I was a pill last week. Not 100% of the time, but enough that I wasn’t enjoying my own company. Wednesday night, as we were getting ready for bed, Theresa said something about how much we’ve been trying to do lately, that it’s been nonstop. And I felt two parts of me pipe up at the same time.
First and loudest was a gremlin voice that said (in fact, it passed the words right through my lips): “I don’t feel like we’re getting enough done.”
The other, quieter internal voice – the one that carries wisdom – said: “That’s Push, Rawz. Remember Push?”
Here’s what that voice was talking about:
There are plenty of spectrums where every last point along them is perfectly lovely. Think gender identity and sexual identity, or preference for dogs versus cats or smooth versus creamy peanut butter. This one, though, this one is more like a spectrum where the end points are hyper-conservative and hyper-liberal. Things get problematic – deeply problematic – at the fringy edges, but there’s a big, wide swath in the middle that’s a-okay.
With Push/Allow, I’m talking about productivity.
On the fringy Allow edge, we send up a prayer or set an intention for something to happen and then park our keisters in a comfy recliner while we quietly await mystical delivery. No action = no productivity. My fellow Type A folks, I know this is shocking to even read about but it exists. I have met two actual people in this camp.
You know who I’ve met TONS of? People much more akin to who I was seeing in the mirror last week, people who lean more toward an unhealthy relationship with Push.
Push is like Sisyphus, the guy from Greek mythology who angered the gods and was punished with an eternity of rolling a boulder up a hill. He rolls it up, it rolls back down. He rolls it back up, it rolls back down. So on and so forth for all of time.
Dude is, no doubt, ripped and well tanned but that’s neither here nor there because he’s getting nothing done. All that rolling and pushing and sweating is for naught.
This, my friends, is exactly what I do – and maybe you do, too – when I’m getting so caught up in my goals and to do lists and obsession with busyness that I don’t slow down enough to consider pesky details like recharging through sleep and play, or even evaluating whether I’m working on my highest priorities or if I’m just pushing the nearest, most obvious boulder.
Some lessons we learn over and over and this one? I created this spectrum for myself years ago and have shared it countless times since and yet it still crept up on me, this tip-toeing toward Push. As I brought some curiosity to finding myself behind a boulder again, I realized two things:
- Fear is pushing me to push the boulder. I’m terrified of looking back on my life and seeing that I didn’t try hard enough to make the contribution that I believe I can make or create the life I most want to have.

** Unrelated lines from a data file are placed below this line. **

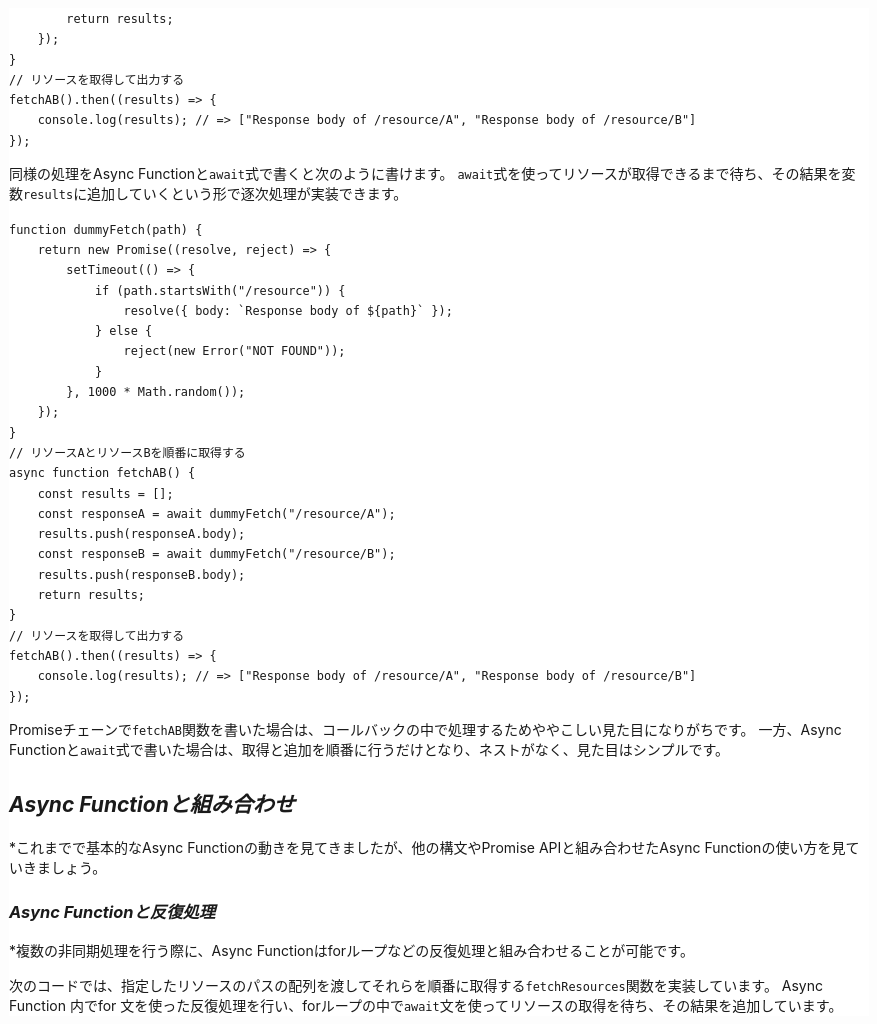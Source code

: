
 ```
        return results;
    });
}
// リソースを取得して出力する
fetchAB().then((results) => {
    console.log(results); // => ["Response body of /resource/A", "Response body of /resource/B"]
}); 
```

同様の処理をAsync Functionと`await`式で書くと次のように書けます。 `await`式を使ってリソースが取得できるまで待ち、その結果を変数`results`に追加していくという形で逐次処理が実装できます。

```
function dummyFetch(path) {
    return new Promise((resolve, reject) => {
        setTimeout(() => {
            if (path.startsWith("/resource")) {
                resolve({ body: `Response body of ${path}` });
            } else {
                reject(new Error("NOT FOUND"));
            }
        }, 1000 * Math.random());
    });
}
// リソースAとリソースBを順番に取得する
async function fetchAB() {
    const results = [];
    const responseA = await dummyFetch("/resource/A");
    results.push(responseA.body);
    const responseB = await dummyFetch("/resource/B");
    results.push(responseB.body);
    return results;
}
// リソースを取得して出力する
fetchAB().then((results) => {
    console.log(results); // => ["Response body of /resource/A", "Response body of /resource/B"]
}); 
```

Promiseチェーンで`fetchAB`関数を書いた場合は、コールバックの中で処理するためややこしい見た目になりがちです。 一方、Async Functionと`await`式で書いた場合は、取得と追加を順番に行うだけとなり、ネストがなく、見た目はシンプルです。

## [](#async-function-combination)*Async Functionと組み合わせ*

*これまでで基本的なAsync Functionの動きを見てきましたが、他の構文やPromise APIと組み合わせたAsync Functionの使い方を見ていきましょう。

### [](#async-function-array)*Async Functionと反復処理*

*複数の非同期処理を行う際に、Async Functionはforループなどの反復処理と組み合わせることが可能です。

次のコードでは、指定したリソースのパスの配列を渡してそれらを順番に取得する`fetchResources`関数を実装しています。 Async Function 内でfor 文を使った反復処理を行い、forループの中で`await`文を使ってリソースの取得を待ち、その結果を追加しています。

- I’m already making the contribution I can make and living the life I most want. Yes, there’s room for improvement on both. I’d like to inspire even more people to see their own value and potential, teach more people to manage their gremlin voices and embrace life’s inherent imperfection. I’d like to travel more broadly and set up the homestead that Theresa and I daydream about on road trips. But today, in our apartment in the downstairs of a house, with a thrifty road trip vacation coming this summer, in view of the jar where I place a marble for every client I’ve had the honor of coaching – a jar with plenty of space left to fill – this life is pretty freaking amazing.
Between the two extremes of Push and Allow lives that big ole wide swath of a-okay where we’re taking consistent, thoughtful action and also enough time to recharge, reconsider, and appreciate. It is in that swath that we find a life well lived.